Up In the Air: Grade A

Up in the Air (2009)
George Clooney, Vera Farmiga, Anna Kendrick; Director Jason Rietman.

Clooney is an HR consultant hired by firms to fire people when they need to cut staff. He lives most of his life flying and traveling through airports. Along the way he meets Farmiga, also a frequent flyer, although it is unclear what she does. They strike up a relationship in an airport bar and continue a no-strings attached sexual friendship whenever their travel schedules intersect. It is an extremely slow starter. Clooney describes his life and values in a deadly voiceover and the dialog with Farmiga is so rushed and cute it is simply not believable. The first half hour is boring as mud. That relationship eventually turns extremely interesting however.

Kendrick’s character is a recent hire to the HR firm. She is assigned to travel with Clooney to learn the ropes. Her acting jumps off the screen and she certainly holds her own against Clooney and Farmiga. Her character is clunky, na├»ve and nerdy alternating with sensitive and sophisticated, but she overcomes the weak writing by sheer force of acting ability.

Sets, costumes, locations, cinematography, and even hair-dos are perfection in this movie. The airport hotels and the Milwaukee wedding are especially cringe-producing in their accuracy. The music is just awful, mostly a nasal folk singer whining over a thin guitar, and they gradually crescendo the sound track until it is deafening and you have to hit the mute button. That happens at least four times in the movie, so there must have been some kind of payola going on to justify it.

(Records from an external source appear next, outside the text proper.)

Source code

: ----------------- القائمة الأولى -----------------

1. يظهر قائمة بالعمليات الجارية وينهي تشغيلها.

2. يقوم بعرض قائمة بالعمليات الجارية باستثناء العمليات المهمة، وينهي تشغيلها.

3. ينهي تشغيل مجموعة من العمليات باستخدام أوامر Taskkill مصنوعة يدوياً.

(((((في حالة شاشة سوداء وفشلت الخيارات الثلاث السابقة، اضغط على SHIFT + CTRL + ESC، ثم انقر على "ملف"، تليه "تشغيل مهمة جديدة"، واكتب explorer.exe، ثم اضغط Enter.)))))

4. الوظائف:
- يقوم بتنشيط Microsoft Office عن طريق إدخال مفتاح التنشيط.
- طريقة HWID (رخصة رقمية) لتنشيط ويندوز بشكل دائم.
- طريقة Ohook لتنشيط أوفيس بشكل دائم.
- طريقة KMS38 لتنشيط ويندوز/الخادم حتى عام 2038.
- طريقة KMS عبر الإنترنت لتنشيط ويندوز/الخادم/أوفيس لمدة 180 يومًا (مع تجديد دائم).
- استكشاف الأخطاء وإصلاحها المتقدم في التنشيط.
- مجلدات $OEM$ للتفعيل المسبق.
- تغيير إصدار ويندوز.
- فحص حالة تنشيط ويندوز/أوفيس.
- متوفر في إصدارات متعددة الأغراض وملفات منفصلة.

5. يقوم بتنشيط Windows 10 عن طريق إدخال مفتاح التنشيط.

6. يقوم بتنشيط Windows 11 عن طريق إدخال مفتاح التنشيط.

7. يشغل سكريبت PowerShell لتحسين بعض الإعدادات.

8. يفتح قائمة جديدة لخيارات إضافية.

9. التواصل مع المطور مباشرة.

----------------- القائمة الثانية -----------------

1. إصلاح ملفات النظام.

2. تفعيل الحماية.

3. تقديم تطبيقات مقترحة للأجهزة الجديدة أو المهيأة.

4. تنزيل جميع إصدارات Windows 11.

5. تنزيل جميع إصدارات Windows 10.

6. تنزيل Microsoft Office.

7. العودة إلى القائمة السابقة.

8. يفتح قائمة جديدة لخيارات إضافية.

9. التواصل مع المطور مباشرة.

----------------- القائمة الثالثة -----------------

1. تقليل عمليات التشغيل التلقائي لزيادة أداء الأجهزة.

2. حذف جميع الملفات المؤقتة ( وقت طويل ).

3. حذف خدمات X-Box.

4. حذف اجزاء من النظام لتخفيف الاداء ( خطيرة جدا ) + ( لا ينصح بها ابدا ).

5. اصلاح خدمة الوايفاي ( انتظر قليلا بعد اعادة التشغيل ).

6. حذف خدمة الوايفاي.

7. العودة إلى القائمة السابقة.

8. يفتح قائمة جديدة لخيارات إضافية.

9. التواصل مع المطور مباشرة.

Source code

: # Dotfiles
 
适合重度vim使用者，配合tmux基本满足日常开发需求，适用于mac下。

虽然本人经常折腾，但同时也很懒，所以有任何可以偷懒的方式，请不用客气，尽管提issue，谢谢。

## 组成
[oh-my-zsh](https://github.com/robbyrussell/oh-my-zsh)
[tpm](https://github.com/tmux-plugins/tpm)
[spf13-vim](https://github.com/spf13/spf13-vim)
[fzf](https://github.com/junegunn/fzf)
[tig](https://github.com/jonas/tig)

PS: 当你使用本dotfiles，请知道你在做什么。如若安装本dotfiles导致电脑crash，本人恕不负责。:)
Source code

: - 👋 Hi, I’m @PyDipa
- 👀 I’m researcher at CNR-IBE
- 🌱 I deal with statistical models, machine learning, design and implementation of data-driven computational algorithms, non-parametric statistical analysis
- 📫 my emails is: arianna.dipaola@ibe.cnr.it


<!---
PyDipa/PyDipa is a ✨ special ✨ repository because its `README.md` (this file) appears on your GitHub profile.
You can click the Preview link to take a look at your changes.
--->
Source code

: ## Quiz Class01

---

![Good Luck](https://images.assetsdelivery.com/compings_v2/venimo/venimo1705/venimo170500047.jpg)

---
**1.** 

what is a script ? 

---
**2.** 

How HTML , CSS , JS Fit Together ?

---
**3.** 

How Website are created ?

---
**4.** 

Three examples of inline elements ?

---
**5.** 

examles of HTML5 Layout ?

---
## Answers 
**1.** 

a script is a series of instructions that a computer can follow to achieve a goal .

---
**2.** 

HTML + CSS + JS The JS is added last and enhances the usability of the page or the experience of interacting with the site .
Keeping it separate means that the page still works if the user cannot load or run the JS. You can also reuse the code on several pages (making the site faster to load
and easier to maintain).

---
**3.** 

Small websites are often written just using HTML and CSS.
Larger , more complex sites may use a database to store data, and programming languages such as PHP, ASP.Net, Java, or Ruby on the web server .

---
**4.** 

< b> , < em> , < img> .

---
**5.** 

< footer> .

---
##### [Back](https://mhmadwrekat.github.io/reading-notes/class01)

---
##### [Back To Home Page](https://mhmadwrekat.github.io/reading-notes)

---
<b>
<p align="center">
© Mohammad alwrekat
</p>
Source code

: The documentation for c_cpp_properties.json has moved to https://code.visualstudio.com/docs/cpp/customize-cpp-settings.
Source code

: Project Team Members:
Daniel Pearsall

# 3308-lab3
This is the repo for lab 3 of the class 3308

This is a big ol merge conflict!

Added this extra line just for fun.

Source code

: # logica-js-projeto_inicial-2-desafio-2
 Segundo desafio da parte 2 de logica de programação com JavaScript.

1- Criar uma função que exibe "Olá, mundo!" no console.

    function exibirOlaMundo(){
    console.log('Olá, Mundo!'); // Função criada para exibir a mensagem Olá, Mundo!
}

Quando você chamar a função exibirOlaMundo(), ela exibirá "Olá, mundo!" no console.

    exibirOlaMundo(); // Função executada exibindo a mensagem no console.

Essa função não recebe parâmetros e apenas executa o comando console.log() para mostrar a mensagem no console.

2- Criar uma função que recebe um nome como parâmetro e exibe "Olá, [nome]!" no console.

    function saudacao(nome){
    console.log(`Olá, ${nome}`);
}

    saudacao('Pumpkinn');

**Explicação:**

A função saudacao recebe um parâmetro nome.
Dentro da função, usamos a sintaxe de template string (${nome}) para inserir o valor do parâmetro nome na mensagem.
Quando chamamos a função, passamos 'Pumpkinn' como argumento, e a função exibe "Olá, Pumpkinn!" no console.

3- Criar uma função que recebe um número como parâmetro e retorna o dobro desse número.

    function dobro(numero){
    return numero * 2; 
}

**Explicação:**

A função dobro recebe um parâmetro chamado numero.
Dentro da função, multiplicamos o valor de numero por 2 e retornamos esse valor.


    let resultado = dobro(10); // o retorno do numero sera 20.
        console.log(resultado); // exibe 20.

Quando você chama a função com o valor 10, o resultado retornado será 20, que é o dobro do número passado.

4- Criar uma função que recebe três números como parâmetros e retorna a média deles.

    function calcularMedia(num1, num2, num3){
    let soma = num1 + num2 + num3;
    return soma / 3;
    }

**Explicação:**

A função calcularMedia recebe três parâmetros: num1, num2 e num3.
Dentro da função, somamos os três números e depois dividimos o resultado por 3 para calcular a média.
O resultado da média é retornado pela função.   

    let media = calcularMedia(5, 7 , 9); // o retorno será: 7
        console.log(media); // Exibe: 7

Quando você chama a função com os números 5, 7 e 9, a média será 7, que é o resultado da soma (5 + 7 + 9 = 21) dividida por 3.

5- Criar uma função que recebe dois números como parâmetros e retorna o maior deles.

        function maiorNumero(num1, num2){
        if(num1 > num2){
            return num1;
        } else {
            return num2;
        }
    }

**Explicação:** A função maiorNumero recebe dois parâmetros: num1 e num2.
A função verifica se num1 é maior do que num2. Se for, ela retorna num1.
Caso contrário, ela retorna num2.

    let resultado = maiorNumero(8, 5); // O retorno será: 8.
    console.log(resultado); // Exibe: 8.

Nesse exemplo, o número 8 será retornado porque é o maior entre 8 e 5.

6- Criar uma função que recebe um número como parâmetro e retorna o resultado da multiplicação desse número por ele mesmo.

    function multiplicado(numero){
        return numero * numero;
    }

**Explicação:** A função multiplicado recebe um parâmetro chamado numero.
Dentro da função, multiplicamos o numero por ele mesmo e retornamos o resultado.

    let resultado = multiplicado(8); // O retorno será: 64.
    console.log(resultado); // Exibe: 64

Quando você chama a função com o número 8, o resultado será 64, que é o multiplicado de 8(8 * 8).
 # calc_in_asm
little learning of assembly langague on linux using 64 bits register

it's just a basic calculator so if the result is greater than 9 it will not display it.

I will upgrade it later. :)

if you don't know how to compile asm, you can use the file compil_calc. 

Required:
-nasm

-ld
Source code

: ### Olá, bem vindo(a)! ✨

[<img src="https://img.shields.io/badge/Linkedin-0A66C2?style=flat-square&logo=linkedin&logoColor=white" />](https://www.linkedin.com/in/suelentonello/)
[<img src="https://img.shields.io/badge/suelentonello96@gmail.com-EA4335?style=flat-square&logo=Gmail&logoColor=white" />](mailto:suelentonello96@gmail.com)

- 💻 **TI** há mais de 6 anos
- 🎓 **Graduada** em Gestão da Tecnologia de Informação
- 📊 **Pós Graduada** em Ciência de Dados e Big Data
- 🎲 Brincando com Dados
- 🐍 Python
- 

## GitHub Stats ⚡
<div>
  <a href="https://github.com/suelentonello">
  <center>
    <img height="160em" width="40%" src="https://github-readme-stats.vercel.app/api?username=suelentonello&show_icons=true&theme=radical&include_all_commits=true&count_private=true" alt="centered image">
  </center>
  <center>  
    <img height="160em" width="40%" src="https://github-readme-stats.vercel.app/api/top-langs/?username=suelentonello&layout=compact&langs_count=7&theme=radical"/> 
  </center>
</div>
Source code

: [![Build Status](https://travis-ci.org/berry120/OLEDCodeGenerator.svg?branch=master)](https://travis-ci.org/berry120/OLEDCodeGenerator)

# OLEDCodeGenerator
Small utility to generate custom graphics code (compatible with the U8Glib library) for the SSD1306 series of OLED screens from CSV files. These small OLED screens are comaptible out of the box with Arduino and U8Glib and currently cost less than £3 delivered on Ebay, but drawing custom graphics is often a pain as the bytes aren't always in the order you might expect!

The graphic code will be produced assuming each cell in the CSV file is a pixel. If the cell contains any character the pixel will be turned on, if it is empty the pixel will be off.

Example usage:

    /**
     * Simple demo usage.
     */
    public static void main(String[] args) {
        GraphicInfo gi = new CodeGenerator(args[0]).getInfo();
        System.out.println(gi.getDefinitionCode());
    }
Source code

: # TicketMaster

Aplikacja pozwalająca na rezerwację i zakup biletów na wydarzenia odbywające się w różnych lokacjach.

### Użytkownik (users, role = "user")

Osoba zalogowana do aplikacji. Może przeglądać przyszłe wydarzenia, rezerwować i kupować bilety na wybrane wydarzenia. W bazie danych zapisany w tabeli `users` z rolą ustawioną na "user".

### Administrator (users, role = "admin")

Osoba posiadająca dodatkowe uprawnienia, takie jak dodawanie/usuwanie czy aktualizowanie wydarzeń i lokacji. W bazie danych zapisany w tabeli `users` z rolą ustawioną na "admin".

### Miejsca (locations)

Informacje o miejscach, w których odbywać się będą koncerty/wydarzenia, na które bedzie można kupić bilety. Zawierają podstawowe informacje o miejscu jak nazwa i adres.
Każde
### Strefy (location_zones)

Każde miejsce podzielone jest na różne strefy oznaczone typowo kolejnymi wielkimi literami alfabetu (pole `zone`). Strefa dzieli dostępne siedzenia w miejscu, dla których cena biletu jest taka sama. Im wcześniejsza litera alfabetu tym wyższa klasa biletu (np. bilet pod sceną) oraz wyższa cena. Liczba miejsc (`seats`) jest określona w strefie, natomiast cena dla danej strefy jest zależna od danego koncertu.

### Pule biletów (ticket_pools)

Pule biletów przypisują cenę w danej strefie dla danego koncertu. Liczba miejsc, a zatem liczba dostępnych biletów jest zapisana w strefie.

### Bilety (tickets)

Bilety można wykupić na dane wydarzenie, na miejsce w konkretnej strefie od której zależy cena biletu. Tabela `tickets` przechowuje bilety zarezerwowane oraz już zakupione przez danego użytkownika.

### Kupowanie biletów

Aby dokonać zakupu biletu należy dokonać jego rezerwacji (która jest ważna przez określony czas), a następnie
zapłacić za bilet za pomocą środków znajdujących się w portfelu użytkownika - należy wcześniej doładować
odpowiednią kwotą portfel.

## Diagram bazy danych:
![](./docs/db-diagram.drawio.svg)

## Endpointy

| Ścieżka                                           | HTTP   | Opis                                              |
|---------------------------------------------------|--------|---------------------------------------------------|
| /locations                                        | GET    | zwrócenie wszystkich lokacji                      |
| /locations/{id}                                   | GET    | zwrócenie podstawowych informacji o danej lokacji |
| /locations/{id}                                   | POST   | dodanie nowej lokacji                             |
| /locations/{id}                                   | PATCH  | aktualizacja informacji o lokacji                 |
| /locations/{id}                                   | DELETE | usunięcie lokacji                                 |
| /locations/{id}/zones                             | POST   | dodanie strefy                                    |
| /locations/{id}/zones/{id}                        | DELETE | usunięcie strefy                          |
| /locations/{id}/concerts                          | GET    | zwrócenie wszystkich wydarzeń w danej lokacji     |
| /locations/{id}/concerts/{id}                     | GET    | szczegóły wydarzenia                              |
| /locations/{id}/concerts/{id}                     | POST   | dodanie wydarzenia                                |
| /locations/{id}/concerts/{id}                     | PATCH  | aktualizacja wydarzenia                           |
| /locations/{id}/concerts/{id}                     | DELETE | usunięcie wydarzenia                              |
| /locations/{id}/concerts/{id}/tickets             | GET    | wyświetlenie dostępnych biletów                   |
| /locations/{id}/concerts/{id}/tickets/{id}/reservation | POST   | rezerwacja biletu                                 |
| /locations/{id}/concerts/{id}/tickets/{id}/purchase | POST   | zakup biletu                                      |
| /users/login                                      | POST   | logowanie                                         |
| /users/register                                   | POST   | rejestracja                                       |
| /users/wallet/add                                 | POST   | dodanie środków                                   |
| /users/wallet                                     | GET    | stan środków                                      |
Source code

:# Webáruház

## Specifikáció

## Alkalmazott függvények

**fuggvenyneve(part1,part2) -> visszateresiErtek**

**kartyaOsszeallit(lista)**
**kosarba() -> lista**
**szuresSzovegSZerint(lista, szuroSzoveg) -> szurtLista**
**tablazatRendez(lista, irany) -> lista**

And speaking of payola, the movie was well-funded by product placements: American Airlines, Hertz, Hampton Inns, Hilton, to name a few. Nevertheless, a huge collection of production companies was announced in the beginning, so it would be interesting to learn how this picture came together.

The collection of wisely deleted scenes illustrates how the themes of modern alienation, difficult relationships, and economic hardship were carefully refined after shooting. Despite its flaws, I rate the movie highly because of strong acting, especially by Kendricks and Farmiga, but Clooney also acts, a departure from his usual mugging, and because of those poignant existential themes that make it provocative, a movie that makes you think about the human condition in modern America.